Um, I don't know who U MEANT to send that to, but yes I WAS going to fuck you. Instead you can go play Halo with ur friends.
If you could channel this insane talent for stalking you'd be a great weapon for this country. If you had a crush on Bin Ladin, guaranteed he'd be found, monitered and tagged within five days.
My mom gets in bar fights. She doesn't go to bed early.
I had a dream last night that Anthony Bourdain gave me a vibrator.
he said I could live with him because I'm cheaper than a dog and don't need a pet deposit. That and I don't piss on the carpet...
He skyped me to learn how to roll a joint and for us to masturbate together. And you said a long distance relationship wouldn't work.

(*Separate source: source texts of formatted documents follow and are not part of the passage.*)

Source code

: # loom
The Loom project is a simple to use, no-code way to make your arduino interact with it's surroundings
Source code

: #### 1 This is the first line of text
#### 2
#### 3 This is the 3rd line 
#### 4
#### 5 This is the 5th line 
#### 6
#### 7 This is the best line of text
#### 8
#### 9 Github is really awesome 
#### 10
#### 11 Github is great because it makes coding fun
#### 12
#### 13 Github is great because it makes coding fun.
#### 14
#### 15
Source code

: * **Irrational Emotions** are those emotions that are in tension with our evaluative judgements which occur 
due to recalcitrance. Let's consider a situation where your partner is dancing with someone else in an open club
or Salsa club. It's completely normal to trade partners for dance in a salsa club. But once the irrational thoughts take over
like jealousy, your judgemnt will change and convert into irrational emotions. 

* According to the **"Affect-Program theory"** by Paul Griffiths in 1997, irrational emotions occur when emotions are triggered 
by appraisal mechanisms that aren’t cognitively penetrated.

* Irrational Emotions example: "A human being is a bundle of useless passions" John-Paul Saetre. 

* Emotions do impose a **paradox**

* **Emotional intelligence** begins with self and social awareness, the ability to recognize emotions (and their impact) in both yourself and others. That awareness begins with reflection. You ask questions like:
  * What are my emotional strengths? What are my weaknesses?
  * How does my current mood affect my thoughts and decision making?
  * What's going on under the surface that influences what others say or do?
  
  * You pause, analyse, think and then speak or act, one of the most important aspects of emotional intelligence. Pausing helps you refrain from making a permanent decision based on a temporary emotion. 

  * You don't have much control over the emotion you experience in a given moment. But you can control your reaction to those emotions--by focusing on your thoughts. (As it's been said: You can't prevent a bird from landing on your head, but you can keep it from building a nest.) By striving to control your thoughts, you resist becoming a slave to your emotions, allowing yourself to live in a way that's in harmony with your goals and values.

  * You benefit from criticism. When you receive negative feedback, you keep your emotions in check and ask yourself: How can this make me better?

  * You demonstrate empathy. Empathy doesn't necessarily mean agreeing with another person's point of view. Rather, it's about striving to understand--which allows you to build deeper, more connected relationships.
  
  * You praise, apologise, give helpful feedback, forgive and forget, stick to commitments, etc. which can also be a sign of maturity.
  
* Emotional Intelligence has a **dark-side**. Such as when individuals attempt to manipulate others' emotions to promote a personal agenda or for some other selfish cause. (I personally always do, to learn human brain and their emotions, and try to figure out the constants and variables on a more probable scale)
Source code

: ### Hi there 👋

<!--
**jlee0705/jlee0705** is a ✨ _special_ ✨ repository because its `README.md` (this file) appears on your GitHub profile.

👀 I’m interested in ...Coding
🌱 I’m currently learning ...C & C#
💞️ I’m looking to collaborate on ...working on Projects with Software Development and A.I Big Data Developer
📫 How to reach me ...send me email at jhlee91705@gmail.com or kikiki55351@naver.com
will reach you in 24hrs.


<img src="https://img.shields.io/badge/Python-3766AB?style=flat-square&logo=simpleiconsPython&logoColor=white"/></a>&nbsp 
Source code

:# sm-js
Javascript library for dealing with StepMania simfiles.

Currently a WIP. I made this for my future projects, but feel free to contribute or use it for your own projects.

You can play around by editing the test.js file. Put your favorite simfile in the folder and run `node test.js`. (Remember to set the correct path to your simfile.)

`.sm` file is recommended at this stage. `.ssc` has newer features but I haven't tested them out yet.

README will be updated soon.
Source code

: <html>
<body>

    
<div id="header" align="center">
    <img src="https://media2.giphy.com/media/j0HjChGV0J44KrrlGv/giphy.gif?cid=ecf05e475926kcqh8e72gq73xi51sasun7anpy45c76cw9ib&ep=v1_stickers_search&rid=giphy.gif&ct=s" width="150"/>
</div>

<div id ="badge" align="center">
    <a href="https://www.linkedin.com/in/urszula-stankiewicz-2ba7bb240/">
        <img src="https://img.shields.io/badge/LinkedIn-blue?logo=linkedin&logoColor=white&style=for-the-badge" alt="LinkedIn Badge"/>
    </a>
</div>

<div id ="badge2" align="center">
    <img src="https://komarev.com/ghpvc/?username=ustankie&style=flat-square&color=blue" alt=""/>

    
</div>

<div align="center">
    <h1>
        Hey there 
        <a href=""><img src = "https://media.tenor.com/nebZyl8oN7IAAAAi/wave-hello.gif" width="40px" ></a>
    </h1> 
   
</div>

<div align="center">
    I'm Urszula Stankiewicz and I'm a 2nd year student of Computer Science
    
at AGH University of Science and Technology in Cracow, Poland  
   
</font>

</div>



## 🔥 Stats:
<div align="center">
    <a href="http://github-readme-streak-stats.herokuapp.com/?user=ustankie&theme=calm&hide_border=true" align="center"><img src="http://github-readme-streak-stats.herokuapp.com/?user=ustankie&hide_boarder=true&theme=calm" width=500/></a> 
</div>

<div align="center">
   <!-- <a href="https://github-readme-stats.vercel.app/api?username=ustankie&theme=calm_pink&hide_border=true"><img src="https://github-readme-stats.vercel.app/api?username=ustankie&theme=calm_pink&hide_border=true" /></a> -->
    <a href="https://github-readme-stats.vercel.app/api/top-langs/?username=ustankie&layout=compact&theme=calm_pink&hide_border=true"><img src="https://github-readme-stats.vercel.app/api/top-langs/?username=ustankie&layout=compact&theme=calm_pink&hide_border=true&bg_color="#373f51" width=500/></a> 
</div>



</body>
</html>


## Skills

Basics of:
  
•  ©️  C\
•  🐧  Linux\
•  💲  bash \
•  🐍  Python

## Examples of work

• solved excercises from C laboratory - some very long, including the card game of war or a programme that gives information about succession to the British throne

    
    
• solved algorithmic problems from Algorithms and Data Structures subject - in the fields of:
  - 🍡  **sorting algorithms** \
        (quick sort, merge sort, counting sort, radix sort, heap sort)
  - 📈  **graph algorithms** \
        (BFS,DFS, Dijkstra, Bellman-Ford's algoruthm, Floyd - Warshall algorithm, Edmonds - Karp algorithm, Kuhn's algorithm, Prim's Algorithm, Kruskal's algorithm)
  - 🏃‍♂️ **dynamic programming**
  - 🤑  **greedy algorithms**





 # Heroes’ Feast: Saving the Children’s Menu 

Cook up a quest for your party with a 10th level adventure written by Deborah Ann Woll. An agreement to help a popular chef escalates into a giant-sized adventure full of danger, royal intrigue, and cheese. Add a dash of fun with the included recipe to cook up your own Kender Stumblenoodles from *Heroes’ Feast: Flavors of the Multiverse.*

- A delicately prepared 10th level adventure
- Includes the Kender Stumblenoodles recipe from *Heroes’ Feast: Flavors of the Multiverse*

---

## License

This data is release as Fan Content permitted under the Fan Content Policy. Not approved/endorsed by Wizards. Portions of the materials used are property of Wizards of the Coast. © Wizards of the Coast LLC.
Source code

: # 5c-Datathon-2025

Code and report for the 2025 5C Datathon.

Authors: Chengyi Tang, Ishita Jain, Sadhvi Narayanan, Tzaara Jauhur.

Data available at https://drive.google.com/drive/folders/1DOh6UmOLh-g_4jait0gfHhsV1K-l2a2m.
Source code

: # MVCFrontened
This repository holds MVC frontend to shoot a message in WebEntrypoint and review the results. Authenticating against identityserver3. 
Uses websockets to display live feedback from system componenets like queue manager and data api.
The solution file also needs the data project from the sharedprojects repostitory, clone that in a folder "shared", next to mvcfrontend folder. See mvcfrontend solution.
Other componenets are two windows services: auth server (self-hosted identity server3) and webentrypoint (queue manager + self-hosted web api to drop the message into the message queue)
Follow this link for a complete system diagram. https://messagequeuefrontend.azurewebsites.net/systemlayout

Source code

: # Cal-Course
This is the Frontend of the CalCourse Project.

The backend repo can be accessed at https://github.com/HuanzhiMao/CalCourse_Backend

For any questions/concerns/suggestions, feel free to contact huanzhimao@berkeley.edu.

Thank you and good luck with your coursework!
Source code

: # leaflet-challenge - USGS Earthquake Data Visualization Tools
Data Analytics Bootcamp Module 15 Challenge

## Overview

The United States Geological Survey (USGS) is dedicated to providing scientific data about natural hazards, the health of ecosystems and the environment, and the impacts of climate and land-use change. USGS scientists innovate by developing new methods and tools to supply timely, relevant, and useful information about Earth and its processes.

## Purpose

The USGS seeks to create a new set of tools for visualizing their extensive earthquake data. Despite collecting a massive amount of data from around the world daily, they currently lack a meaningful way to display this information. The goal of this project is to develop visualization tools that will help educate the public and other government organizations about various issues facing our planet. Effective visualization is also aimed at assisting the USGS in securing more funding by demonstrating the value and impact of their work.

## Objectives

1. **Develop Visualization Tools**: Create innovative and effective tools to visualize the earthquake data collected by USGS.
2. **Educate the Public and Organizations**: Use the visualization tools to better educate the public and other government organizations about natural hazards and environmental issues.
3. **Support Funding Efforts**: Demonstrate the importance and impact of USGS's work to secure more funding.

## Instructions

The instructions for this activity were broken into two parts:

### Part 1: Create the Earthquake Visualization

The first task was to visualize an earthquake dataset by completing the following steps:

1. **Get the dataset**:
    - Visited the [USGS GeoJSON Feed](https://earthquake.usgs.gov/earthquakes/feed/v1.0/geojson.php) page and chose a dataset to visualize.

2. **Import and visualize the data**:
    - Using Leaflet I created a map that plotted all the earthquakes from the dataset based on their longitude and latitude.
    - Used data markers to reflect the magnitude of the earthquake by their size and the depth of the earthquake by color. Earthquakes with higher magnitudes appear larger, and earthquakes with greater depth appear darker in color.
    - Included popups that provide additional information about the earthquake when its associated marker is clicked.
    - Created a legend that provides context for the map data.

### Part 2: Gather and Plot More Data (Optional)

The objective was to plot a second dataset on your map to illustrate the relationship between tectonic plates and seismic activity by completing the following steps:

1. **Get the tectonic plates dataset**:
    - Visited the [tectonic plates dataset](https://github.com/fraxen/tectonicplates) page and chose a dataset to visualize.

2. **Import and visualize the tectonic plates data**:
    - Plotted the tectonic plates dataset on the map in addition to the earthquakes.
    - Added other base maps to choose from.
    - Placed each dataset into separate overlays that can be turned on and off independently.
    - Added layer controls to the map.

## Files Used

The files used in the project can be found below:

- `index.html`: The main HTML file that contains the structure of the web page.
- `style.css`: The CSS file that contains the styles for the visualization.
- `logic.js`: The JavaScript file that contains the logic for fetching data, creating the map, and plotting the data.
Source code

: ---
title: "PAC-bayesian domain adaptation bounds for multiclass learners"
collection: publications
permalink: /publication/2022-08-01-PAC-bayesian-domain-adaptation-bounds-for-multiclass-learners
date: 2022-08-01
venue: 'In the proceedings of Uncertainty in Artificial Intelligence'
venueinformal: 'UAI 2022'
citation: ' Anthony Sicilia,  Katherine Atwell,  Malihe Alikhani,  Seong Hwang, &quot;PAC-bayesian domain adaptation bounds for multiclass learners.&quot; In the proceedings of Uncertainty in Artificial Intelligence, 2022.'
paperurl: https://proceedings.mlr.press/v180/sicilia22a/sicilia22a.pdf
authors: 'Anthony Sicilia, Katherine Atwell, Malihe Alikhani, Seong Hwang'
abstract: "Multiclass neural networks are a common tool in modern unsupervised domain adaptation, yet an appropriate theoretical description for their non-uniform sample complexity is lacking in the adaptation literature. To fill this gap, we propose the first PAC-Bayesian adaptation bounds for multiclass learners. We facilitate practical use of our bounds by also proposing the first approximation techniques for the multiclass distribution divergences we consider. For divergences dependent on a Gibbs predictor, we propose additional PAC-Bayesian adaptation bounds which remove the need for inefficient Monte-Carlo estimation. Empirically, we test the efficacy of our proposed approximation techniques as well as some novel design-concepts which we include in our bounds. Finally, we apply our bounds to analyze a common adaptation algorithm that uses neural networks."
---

I just got a msg from someone saved in my phone as "gouiys stAndingg nezxt me not oz". Omh my life.
I tried snowmobiling at 2 am. I broke my glasses. You're right. Things do get out of control.
thanks again for a nice night (and please don't fuck my boss)
You know i love you, but i just cannot fuck you until your eyebrow grows back. It's too hard not to laugh.
my roommate woke me up with head. more awkward than it sounds.
Only I could turn my one night stands into class essays. Go me.
Whoever said it shouldn't take a man to make you happy clearly wasn't having sex everyday.
And on the way out from Applebee's he tried to take the basket of toothpicks claiming he was using them as a tax write off. Last time I babysit my dad on thirsty Thursday.
Have you actually looked at the corn flakes box? I don't think the rooster has a soul.